Analysing a function near a point on its graph. Observation: Use the window of your graphing calculator to zoom in on a point on the graph of a function. What do you see?
Question: Is there a line that the graph ‘looks most like’ near a given point on the graph?
Not a definition: The tangent line to a graph at a point on the graph is the line that ‘looks most like the graph up close’. We can work this out geometrically for a circle:
Problem: Find the equation for the tangent line to the graph of y = x^2 at the point (2,4). Method: 1 Introduce a change of coordinates x = 2+u, y = 4+v 2 Get the new equation for y = x^2 in terms of u and v. 3 Note that when u and v are small you are close to the point (x,y)=(2,4) and u^2 and v^2 and u*v are all much smaller than u and v, so up close to (2,4) we can ignore these terms. What’s left is linear in u and v. 4 Change back to the (x,y) coordinate system using u = x-2, v = y-4 5 Get the equation for the tangent line to y = x^2 at (x,y)=(2,4).
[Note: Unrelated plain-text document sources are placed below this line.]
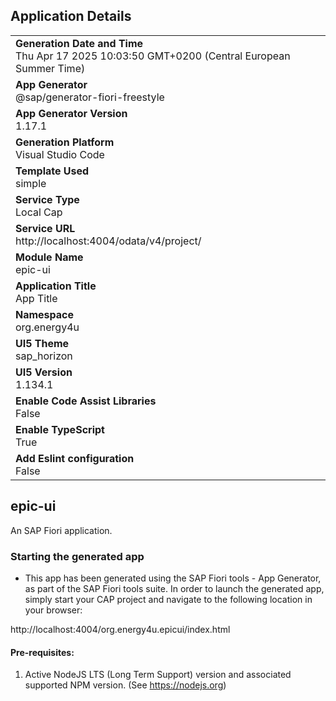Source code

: ## Application Details
|               |
| ------------- |
|**Generation Date and Time**<br>Thu Apr 17 2025 10:03:50 GMT+0200 (Central European Summer Time)|
|**App Generator**<br>@sap/generator-fiori-freestyle|
|**App Generator Version**<br>1.17.1|
|**Generation Platform**<br>Visual Studio Code|
|**Template Used**<br>simple|
|**Service Type**<br>Local Cap|
|**Service URL**<br>http://localhost:4004/odata/v4/project/|
|**Module Name**<br>epic-ui|
|**Application Title**<br>App Title|
|**Namespace**<br>org.energy4u|
|**UI5 Theme**<br>sap_horizon|
|**UI5 Version**<br>1.134.1|
|**Enable Code Assist Libraries**<br>False|
|**Enable TypeScript**<br>True|
|**Add Eslint configuration**<br>False|

## epic-ui

An SAP Fiori application.

### Starting the generated app

-   This app has been generated using the SAP Fiori tools - App Generator, as part of the SAP Fiori tools suite.  In order to launch the generated app, simply start your CAP project and navigate to the following location in your browser:

http://localhost:4004/org.energy4u.epicui/index.html

#### Pre-requisites:

1. Active NodeJS LTS (Long Term Support) version and associated supported NPM version.  (See https://nodejs.org)



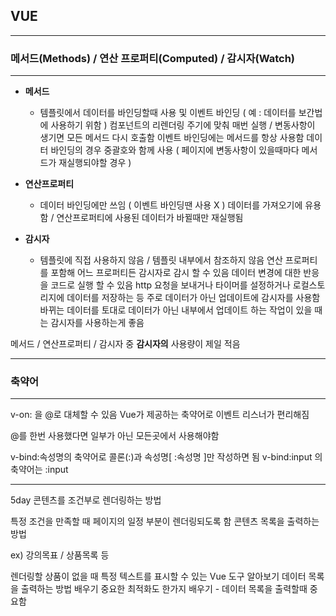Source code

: 
## VUE

---
### 메서드(Methods) / 연산 프로퍼티(Computed) / 감시자(Watch)
---

- **메서드**
  - 템플릿에서 데이터를 바인딩할때 사용 및 이벤트 바인딩 ( 예 : 데이터를 보간법에 사용하기 위함 )
컴포넌트의 리렌더링 주기에 맞춰 매번 실행 / 변동사항이 생기면 모든 메서드 다시 호출함
이벤트 바인딩에는 메서드를 항상 사용함
데이터 바인딩의 경우 중괄호와 함께 사용 ( 페이지에 변동사항이 있을때마다 메서드가 재실행되야할 경우 )

- **연산프로퍼티**
  - 데이터 바인딩에만 쓰임 ( 이벤트 바인딩땐 사용 X )
데이터를 가져오기에 유용함 / 연산프로퍼티에 사용된 데이터가 바뀔때만 재실행됨

- **감시자**
  - 템플릿에 직접 사용하지 않음 / 템플릿 내부에서 참조하지 않음
연산 프로퍼티를 포함해 어느 프로퍼티든 감시자로 감시 할 수 있음
데이터 변경에 대한 반응을 코드로 실행 할 수 있음
http 요청을 보내거나 타이머를 설정하거나 로컬스토리지에 데이터를 저장하는 등
주로 데이터가 아닌 업데이트에 감시자를 사용함
바뀌는 데이터를 토대로 데이터가 아닌 내부에서 업데이트 하는 작업이 있을 때는 감시자를 사용하는게 좋음

메서드 / 연산프로퍼티 / 감시자 중 **감시자의** 사용량이 제일 적음

---
### 축약어
---
v-on: 을 @로 대체할 수 있음
Vue가 제공하는 축약어로 이벤트 리스너가 편리해짐

@를 한번 사용했다면 일부가 아닌 모든곳에서 사용해야함

v-bind:속성명의 축약어로 콜론(:)과 속성명[ :속성명 ]만 작성하면 됨
v-bind:input 의 축약어는 :input

---
5day
콘텐츠를 조건부로 렌더링하는 방법

특정 조건을 만족할 때 페이지의 일정 부분이 렌더링되도록 함
콘텐츠 목록을 출력하는 방법

ex) 강의목표 / 상품목록 등

렌더링할 상품이 없을 때 특정 텍스트를 표시할 수 있는 Vue 도구 알아보기
데이터 목록을 출력하는 방법 배우기
중요한 최적화도 한가지 배우기 - 데이터 목록을 출력할때 중요함

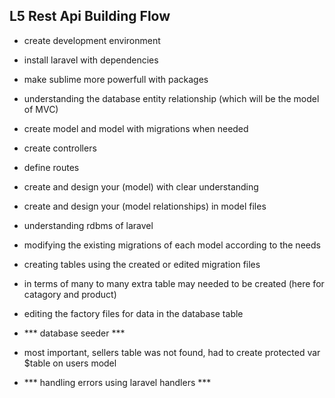 ## L5 Rest Api Building Flow

- create development environment

- install laravel with dependencies

- make sublime more powerfull with packages

- understanding the database entity relationship (which will be the model of MVC)

- create model and model with migrations when needed

- create controllers

- define routes

- create and design your (model) with clear understanding

- create and design your (model relationships) in model files

- understanding rdbms of laravel

- modifying the existing migrations of each model according to the needs

- creating tables using the created or edited migration files

- in terms of many to many extra table may needed to be created (here for catagory and product)

- editing the factory files for data in the database table

- *** database seeder ***

- most important, sellers table was not found, had to create protected var $table on users model

- *** handling errors using laravel handlers ***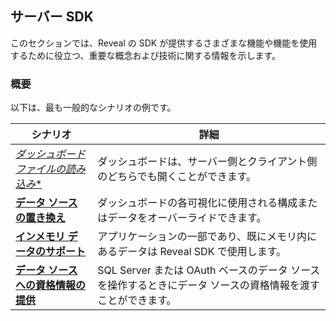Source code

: ## サーバー SDK

このセクションでは、Reveal の SDK が提供するさまざまな機能や機能を使用するために役立つ、重要な概念および技術に関する情報を示します。

### 概要

以下は、最も一般的なシナリオの例です。

|**シナリオ**    |**詳細** |
|---|---|                                                                         
| [*ダッシュボード ファイルの読み込み**](loading-dashboards.md)                              | ダッシュボードは、サーバー側とクライアント側のどちらでも開くことができます。                                                |
| [**データ ソースの置き換え**](using-the-server-sdk/replacing-data-sources/replacing-data-sources-mssql.md)                           | ダッシュボードの各可視化に使用される構成またはデータをオーバーライドできます。                        |
| [**インメモリ データのサポート**](in-memory-data.md)                                   | アプリケーションの一部であり、既にメモリ内にあるデータは Reveal SDK で使用します。                           |
| [**データ ソースへの資格情報の提供**](providing-credentials-datasources.md) | SQL Server または OAuth ベースのデータ ソースを操作するときにデータ ソースの資格情報を渡すことができます。                     |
Problem: Use the ‘change of coordinates’ method to recalculate the tangent line to x^2 + y^2 = 25 at (4,3).
Common #2 for Thursday: Find the equation of the tangent line To the graph of x^2+4x -27 -3y^2 + 30y = 0 at (-4,1)
Common #6 Problem: Find the tangent line to the graph of y = -3x + 4 at the point (-5,11) Solution: Before you solve this by the ‘change of coordinates’ method, what do you think the answer should be?
The derivative of a function y = f(x) at a point (a,f(a)) on the graph of the function is the slope f ’(a) of the tangent line to the graph at (a,f(a)). So we can write the equation for the tangent line at (a,f(a)) in point slope form: y = f(a) + f ‘(a)(x-a) Problem: Find the derivative of f(x) = x^2 + 3x at x = a. Problem: Find the tangent line to the graph of f(x) = x^2 + 3x at (1,4).